Off the top of my head:

QuickClot sponges
Israeli bandages
Shears
Hydrocortisone
Triple antibiotic ointment
SAM Splint
Triangular bandage
various wraps and tapes
4x4 gauze pads
burn gels
various sizes of adhesive bandages
moleskin patches
CPR face shield
chest seals
butterfly strips
alcohol wipes
Ibuprofen
Aspirin
Acetaminophen
glucose tabs
instant cold pack
wet wipes

That's what I can remember. There are other small things, but can't recall everything at the moment.


----------



## twiztedsig (Apr 17, 2016)

Great list. I forgot the triangular bandages. I have those in my IFAK/Trauma Kit. Will post pics up later.


----------



## sideKahr (Oct 15, 2014)

Good list. I would add benadryl for insect stings, and antacid tablets.

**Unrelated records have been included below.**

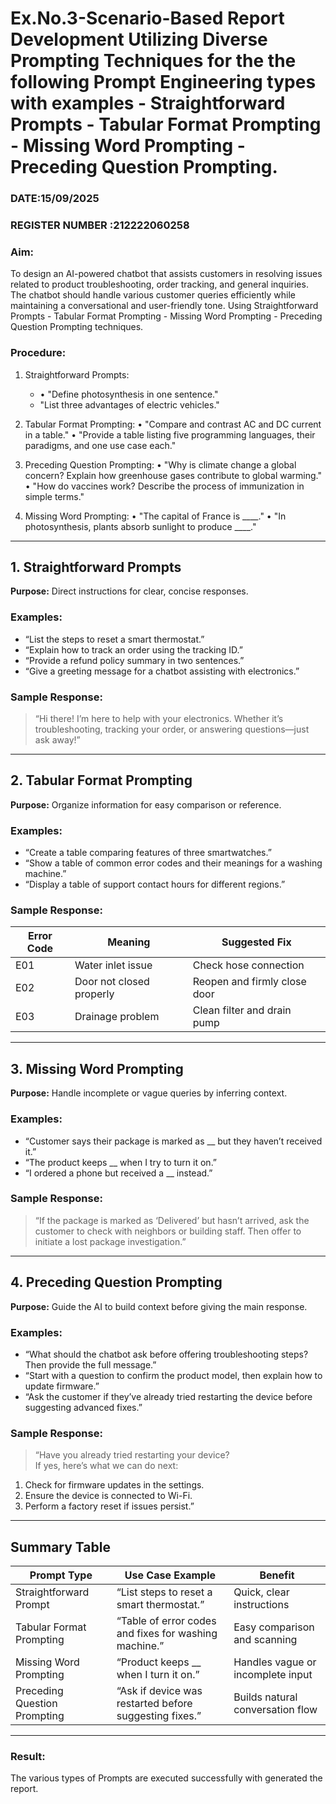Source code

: # Ex.No.3-Scenario-Based Report Development Utilizing Diverse Prompting Techniques for the the following Prompt Engineering types with examples - Straightforward Prompts - Tabular Format Prompting - Missing Word Prompting - Preceding Question Prompting.

### DATE:15/09/2025
### REGISTER NUMBER :212222060258 
### Aim: 
To design an AI-powered chatbot that assists customers in resolving issues related to product troubleshooting, order tracking, and general inquiries. The chatbot should handle various customer queries efficiently while maintaining a conversational and user-friendly tone. Using Straightforward Prompts - Tabular Format Prompting - Missing Word Prompting - Preceding Question Prompting techniques.

### Procedure:
1.	Straightforward Prompts:
    - •	"Define photosynthesis in one sentence."
    - 	"List three advantages of electric vehicles."

 3.	Tabular Format Prompting:
     •	"Compare and contrast AC and DC current in a table."
     •	"Provide a table listing five programming languages, their paradigms, and one use case each."
3. Preceding Question Prompting:
    •	"Why is climate change a global concern? Explain how greenhouse gases contribute to global warming."
    •	"How do vaccines work? Describe the process of immunization in simple terms."
4. Missing Word Prompting:
   •	"The capital of France is ____."
  •	"In photosynthesis, plants absorb sunlight to produce ____."

---

##  1. Straightforward Prompts

**Purpose:** Direct instructions for clear, concise responses.

### Examples:
- “List the steps to reset a smart thermostat.”
- “Explain how to track an order using the tracking ID.”
- “Provide a refund policy summary in two sentences.”
- “Give a greeting message for a chatbot assisting with electronics.”

### Sample Response:
> “Hi there! I’m here to help with your electronics. Whether it’s troubleshooting, tracking your order, or answering questions—just ask away!”

---

##  2. Tabular Format Prompting

**Purpose:** Organize information for easy comparison or reference.

### Examples:
- “Create a table comparing features of three smartwatches.”
- “Show a table of common error codes and their meanings for a washing machine.”
- “Display a table of support contact hours for different regions.”

### Sample Response:

| Error Code | Meaning                  | Suggested Fix                  |
|------------|---------------------------|--------------------------------|
| E01        | Water inlet issue         | Check hose connection          |
| E02        | Door not closed properly  | Reopen and firmly close door   |
| E03        | Drainage problem          | Clean filter and drain pump    |

---

##  3. Missing Word Prompting

**Purpose:** Handle incomplete or vague queries by inferring context.

### Examples:
- “Customer says their package is marked as __ but they haven’t received it.”
- “The product keeps __ when I try to turn it on.”
- “I ordered a phone but received a __ instead.”

### Sample Response:
> “If the package is marked as ‘Delivered’ but hasn’t arrived, ask the customer to check with neighbors or building staff. Then offer to initiate a lost package investigation.”

---

##  4. Preceding Question Prompting

**Purpose:** Guide the AI to build context before giving the main response.

### Examples:
- “What should the chatbot ask before offering troubleshooting steps? Then provide the full message.”
- “Start with a question to confirm the product model, then explain how to update firmware.”
- “Ask the customer if they’ve already tried restarting the device before suggesting advanced fixes.”

### Sample Response:
> “Have you already tried restarting your device?  
If yes, here’s what we can do next:  
1. Check for firmware updates in the settings.  
2. Ensure the device is connected to Wi-Fi.  
3. Perform a factory reset if issues persist.”

---

##  Summary Table

| Prompt Type              | Use Case Example                                         | Benefit                          |
|--------------------------|----------------------------------------------------------|----------------------------------|
| Straightforward Prompt   | “List steps to reset a smart thermostat.”                | Quick, clear instructions        |
| Tabular Format Prompting | “Table of error codes and fixes for washing machine.”    | Easy comparison and scanning     |
| Missing Word Prompting   | “Product keeps __ when I turn it on.”                    | Handles vague or incomplete input|
| Preceding Question Prompting | “Ask if device was restarted before suggesting fixes.” | Builds natural conversation flow |

---


### Result: 
The various types of Prompts are executed successfully with generated the report.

Depending on your level of training, a piece of saran wrap could be a life-saver in the case of a sucking chest wound.


----------



## twiztedsig (Apr 17, 2016)

@sideKahr great thing on the saran wrap. or if you don't like your Drivers License picture, use that and tape 3 sides. lol.


----------



## New guy 101 (Dec 17, 2014)

Have most of what's been listed, but have added crazy glue (works in place of stitches.) Butterfly band-aids, tourniquets, Oragel (works as a topical anaesthetics), small bullet-shaped tampons for young girls (can plug a 1/3-1/2" hole...someone posted that a couple years ago). And some sutures. 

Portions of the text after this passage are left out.